The UN has weighed in on France’s ‘burkini ban’ controversy, urging the seaside towns at the heart of the dispute to repeal their restrictions on the concealing swimwear.
Speaking on Tuesday in Geneva spokesman for the UN High Commissioner for Human Rights, Rupert Colville, said they backed Friday’s decision by France’s top court to overturn the ban.
Colville called on the local authorities in the country’s seaside towns and resorts to repeal the ban which France’s Council of State said "constitutes a grave and illegal breach of fundamental freedoms".
He also called on local representatives defying the Council of State’s ruling to drop their bans.

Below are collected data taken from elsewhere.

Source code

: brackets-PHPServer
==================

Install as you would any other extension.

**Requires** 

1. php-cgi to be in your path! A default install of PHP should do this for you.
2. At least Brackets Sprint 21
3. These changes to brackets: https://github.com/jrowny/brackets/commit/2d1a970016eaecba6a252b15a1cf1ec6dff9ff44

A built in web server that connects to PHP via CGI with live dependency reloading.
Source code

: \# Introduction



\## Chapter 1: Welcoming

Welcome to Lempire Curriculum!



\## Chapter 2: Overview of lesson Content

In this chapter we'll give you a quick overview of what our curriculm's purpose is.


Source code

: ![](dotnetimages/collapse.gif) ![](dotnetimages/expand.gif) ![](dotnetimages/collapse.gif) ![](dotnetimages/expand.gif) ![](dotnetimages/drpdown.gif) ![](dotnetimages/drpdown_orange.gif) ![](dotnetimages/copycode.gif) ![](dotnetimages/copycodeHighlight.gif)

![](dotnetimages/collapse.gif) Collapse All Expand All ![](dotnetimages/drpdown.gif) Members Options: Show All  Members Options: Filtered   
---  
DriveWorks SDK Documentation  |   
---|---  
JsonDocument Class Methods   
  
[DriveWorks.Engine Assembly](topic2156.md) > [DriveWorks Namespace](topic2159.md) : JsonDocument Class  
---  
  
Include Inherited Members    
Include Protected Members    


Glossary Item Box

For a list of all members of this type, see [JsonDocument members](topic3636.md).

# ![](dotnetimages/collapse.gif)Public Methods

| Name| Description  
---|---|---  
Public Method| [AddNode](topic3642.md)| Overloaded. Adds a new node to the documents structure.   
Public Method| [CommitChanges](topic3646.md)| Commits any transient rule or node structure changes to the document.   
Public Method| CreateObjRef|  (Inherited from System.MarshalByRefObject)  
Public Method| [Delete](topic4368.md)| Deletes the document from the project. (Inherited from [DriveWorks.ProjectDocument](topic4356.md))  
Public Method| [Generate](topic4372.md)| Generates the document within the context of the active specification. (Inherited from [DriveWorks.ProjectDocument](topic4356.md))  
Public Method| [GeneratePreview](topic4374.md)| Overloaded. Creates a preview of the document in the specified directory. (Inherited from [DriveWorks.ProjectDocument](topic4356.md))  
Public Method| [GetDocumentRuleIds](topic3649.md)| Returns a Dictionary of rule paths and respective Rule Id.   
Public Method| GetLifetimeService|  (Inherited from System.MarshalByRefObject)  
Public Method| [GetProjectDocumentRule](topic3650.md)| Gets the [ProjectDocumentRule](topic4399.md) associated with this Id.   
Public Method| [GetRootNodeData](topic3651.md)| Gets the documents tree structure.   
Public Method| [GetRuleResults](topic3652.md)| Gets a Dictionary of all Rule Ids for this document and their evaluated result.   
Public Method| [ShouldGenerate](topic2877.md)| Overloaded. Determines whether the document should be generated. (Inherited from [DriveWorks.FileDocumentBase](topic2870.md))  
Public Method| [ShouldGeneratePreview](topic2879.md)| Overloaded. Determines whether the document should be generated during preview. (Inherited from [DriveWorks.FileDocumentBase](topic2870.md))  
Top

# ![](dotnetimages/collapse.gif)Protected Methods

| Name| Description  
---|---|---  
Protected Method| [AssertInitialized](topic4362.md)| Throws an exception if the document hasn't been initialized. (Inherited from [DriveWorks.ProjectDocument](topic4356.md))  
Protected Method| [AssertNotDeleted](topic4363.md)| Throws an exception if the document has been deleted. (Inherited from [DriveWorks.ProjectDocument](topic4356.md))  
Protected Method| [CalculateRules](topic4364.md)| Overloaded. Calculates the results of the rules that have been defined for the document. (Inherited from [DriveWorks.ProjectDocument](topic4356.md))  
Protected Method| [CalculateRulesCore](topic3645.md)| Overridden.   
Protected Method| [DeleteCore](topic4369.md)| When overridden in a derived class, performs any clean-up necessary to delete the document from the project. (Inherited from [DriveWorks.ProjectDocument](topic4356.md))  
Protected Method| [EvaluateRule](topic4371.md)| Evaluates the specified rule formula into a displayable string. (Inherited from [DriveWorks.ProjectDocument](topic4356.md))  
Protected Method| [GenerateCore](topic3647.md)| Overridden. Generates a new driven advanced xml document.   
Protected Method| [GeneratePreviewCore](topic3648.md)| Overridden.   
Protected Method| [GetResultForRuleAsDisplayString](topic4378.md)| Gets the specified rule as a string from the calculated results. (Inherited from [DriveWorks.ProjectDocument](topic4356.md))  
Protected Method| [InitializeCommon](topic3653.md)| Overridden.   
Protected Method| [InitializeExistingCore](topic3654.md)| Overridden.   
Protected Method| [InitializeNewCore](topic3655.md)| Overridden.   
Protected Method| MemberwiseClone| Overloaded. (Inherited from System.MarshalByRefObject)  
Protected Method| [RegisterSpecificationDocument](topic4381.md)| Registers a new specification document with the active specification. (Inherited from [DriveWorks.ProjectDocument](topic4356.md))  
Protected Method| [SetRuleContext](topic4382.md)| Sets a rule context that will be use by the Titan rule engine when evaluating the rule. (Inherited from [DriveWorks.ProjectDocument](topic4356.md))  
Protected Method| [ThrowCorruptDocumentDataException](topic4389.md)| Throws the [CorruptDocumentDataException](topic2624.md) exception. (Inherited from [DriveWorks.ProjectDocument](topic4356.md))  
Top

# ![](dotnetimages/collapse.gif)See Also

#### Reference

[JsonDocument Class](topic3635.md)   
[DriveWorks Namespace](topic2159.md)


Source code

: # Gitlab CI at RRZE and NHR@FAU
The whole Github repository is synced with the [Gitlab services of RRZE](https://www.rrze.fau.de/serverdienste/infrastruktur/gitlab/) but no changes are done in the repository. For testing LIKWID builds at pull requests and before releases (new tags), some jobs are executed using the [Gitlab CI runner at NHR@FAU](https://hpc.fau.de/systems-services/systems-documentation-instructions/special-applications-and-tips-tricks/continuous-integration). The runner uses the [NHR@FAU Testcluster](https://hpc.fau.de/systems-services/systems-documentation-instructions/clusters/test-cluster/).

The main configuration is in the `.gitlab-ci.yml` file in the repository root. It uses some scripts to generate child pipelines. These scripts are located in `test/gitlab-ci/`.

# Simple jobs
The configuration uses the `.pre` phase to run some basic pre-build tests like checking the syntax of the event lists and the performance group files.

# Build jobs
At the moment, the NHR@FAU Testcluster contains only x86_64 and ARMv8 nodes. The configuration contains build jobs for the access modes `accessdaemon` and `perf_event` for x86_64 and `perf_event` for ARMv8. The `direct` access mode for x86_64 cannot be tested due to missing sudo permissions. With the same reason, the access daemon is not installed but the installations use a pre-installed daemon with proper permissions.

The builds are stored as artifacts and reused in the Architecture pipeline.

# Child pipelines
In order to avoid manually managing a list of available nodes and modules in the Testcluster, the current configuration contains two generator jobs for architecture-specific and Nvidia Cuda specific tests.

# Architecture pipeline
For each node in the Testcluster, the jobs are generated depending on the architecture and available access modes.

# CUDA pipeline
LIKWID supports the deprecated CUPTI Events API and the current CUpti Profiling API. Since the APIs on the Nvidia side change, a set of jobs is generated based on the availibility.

"We urge all remaining local authorities which have adopted similar bans to repeal them immediately, rather than exploit the limited geographical scope of this particular decision in order to keep their highly discriminatory bans in place until the end of the current holiday season," he said.
"According to international human rights standards, limitations on manifestations of religion or belief, including choice of clothing, are only permitted in very limited circumstances, including public safety, public order, and public health or morals," he added.
About the burkini ban, which came into effect after the July 14 Nice terror attack, Colville said: "These decrees do not improve the security situation but rather fuel religious intolerance and the stigmatization of Muslims in France, especially women."
"When the bikini was first introduced on beaches, people were being summoned and issued fines for showing too much flesh. Now, it is the opposite. Now, they are being summoned and fined for wearing too much clothing, it makes no sense," Colville added.